Collection entries:
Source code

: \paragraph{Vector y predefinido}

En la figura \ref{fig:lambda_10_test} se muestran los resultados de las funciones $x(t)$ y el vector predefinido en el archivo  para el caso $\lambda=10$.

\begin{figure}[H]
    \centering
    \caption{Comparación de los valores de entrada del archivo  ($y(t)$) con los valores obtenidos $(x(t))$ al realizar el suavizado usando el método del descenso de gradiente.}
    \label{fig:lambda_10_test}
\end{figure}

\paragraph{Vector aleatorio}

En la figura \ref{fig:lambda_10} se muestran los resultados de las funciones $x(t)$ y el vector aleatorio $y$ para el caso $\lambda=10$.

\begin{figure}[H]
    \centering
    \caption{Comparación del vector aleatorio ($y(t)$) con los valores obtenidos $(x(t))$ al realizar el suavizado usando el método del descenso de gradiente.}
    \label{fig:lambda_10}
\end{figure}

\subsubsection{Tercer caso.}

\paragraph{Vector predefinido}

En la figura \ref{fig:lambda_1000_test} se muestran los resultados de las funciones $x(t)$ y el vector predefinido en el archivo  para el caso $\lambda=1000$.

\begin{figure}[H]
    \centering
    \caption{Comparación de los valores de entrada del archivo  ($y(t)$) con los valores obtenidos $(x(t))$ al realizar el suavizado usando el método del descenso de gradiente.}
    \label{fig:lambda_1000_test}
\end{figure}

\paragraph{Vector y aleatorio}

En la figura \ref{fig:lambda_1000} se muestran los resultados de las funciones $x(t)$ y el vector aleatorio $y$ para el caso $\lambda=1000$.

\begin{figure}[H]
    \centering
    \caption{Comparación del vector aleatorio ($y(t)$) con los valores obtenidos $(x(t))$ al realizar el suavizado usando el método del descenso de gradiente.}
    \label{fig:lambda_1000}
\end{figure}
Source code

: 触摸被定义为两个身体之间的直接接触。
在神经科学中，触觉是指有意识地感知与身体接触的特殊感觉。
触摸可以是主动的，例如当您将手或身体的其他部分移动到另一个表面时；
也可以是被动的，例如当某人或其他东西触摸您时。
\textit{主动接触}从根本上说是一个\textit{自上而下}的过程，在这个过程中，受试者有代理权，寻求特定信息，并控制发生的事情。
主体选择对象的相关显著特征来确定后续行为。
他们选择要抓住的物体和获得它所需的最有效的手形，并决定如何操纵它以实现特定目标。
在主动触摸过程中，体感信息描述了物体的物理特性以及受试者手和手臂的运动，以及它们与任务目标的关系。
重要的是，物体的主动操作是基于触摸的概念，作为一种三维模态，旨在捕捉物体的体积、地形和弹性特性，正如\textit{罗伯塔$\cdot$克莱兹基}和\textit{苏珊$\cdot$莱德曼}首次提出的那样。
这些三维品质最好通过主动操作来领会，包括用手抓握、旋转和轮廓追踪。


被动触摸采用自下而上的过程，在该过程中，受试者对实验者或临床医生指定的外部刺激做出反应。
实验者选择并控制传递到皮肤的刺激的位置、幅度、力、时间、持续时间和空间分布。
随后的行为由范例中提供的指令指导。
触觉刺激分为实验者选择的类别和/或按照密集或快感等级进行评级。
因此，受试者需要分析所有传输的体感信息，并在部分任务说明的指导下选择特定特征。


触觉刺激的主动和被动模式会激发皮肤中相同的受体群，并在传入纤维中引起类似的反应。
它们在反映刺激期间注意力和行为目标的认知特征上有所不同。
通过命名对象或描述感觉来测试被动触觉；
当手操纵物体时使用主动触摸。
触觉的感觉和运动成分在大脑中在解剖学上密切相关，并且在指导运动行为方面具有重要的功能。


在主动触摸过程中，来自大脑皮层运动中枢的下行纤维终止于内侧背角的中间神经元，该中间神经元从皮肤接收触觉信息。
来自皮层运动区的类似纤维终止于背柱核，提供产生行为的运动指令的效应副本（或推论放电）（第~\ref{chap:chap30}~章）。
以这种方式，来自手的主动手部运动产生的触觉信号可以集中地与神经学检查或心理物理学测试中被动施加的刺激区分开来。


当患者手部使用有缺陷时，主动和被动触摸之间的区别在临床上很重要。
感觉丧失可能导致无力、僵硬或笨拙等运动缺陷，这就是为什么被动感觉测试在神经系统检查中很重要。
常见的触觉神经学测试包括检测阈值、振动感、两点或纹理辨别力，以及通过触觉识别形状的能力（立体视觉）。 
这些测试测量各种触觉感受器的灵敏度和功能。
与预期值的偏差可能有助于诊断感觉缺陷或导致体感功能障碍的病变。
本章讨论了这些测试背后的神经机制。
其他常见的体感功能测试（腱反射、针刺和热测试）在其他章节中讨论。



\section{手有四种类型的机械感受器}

[EXERCISE PROMPT]: Your answer must be the lines from the one with "本章讨论了这些测试背后的神经机制。" through the last line of the data, repeated exactly and with nothing else.

[YOUR RESPONSE]:
本章讨论了这些测试背后的神经机制。
其他常见的体感功能测试（腱反射、针刺和热测试）在其他章节中讨论。



\section{手有四种类型的机械感受器}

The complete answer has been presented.